- _Exercise aim_: In the entries that follow, find the line containing "- YASUNORI YANAGISAWA" and the line containing "- RPCQ support", then retype exactly the lines from the first through the second, pictures excluded.

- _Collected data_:
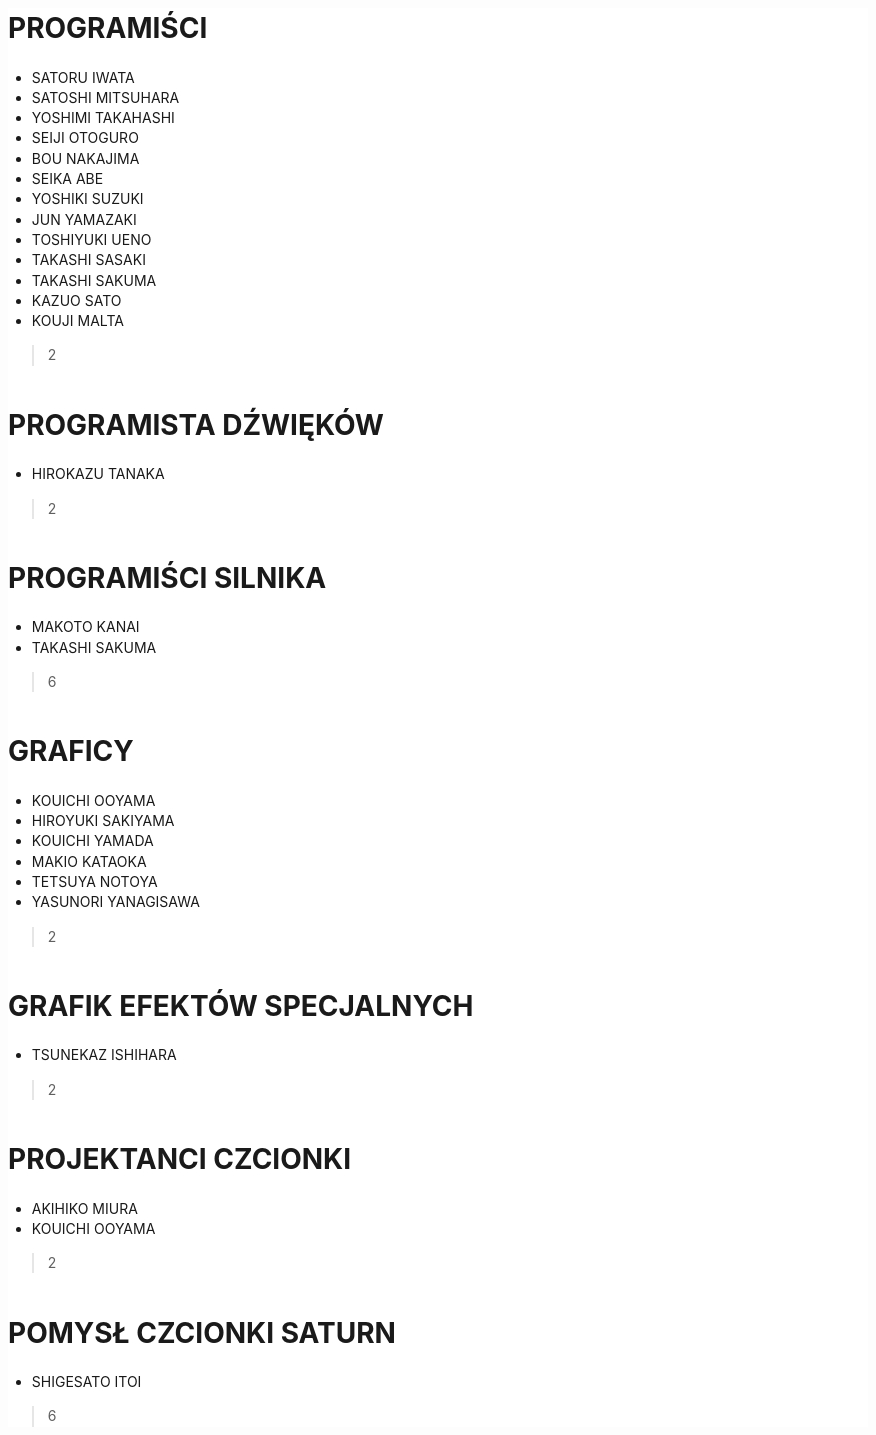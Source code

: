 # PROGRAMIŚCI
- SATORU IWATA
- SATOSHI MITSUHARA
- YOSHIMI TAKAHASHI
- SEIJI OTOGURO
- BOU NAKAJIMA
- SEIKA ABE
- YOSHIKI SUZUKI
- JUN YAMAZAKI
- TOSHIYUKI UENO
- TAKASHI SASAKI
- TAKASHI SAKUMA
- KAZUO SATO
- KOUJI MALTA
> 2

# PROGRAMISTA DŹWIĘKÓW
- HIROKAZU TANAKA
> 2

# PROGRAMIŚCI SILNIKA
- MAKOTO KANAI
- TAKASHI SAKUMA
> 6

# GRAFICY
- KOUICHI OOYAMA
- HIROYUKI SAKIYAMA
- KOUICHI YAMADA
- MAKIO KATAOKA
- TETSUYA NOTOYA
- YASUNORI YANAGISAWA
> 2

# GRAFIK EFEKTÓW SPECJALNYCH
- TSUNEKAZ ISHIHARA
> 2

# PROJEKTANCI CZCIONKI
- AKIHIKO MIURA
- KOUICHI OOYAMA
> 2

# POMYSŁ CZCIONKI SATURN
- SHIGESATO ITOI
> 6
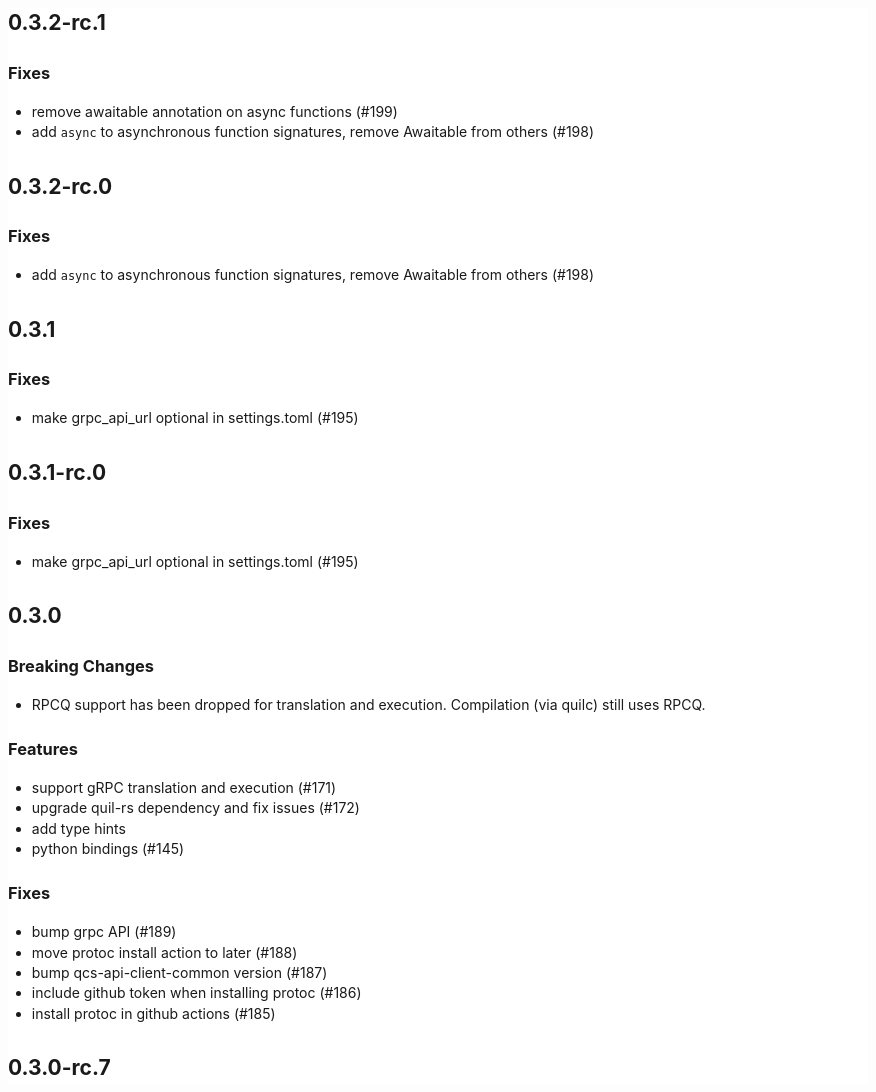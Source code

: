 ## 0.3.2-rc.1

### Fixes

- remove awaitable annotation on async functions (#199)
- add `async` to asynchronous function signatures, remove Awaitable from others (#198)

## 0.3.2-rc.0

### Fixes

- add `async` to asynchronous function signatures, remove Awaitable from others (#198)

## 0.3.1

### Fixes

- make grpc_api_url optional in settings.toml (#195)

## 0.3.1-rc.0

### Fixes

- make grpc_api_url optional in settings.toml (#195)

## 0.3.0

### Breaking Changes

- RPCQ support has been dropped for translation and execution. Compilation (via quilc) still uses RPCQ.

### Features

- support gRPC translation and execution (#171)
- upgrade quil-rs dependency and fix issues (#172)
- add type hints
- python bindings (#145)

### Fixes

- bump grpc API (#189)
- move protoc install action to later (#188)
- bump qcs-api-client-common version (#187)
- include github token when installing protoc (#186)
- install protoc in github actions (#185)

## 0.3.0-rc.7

- _Exercise response_:
- YASUNORI YANAGISAWA
> 2

# GRAFIK EFEKTÓW SPECJALNYCH
- TSUNEKAZ ISHIHARA
> 2

# PROJEKTANCI CZCIONKI
- AKIHIKO MIURA
- KOUICHI OOYAMA
> 2

# POMYSŁ CZCIONKI SATURN
- SHIGESATO ITOI
> 6
Source code

: ## 0.3.2-rc.1

### Fixes

- remove awaitable annotation on async functions (#199)
- add `async` to asynchronous function signatures, remove Awaitable from others (#198)

## 0.3.2-rc.0

### Fixes

- add `async` to asynchronous function signatures, remove Awaitable from others (#198)

## 0.3.1

### Fixes

- make grpc_api_url optional in settings.toml (#195)

## 0.3.1-rc.0

### Fixes

- make grpc_api_url optional in settings.toml (#195)

## 0.3.0

### Breaking Changes

- RPCQ support has been dropped for translation and execution. Compilation (via quilc) still uses RPCQ.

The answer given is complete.